(Saved entries)
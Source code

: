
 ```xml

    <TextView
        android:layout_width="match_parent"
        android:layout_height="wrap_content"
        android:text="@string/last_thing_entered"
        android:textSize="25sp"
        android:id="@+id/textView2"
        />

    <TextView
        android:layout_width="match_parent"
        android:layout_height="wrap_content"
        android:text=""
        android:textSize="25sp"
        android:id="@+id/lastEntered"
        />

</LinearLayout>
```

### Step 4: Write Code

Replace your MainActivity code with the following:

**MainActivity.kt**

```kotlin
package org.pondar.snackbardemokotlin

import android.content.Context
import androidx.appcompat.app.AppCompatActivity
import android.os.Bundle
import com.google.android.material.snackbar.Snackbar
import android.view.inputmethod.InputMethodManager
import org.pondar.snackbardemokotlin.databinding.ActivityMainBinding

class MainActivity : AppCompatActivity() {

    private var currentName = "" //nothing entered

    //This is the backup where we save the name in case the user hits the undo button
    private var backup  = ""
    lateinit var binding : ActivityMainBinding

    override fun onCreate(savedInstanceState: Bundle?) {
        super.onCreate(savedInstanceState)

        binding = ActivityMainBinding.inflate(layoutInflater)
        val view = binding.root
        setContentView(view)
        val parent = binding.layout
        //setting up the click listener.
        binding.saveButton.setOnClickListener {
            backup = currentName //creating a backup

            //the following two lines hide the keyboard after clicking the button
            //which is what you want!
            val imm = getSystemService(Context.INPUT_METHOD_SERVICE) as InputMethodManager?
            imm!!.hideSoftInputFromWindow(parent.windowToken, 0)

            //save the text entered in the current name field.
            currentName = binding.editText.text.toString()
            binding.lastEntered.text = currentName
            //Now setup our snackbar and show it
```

EXERCISE DETAILS: Go through the entries above and say how many lines include the word "backup". Give the number only.

EXERCISE SOLUTION: 3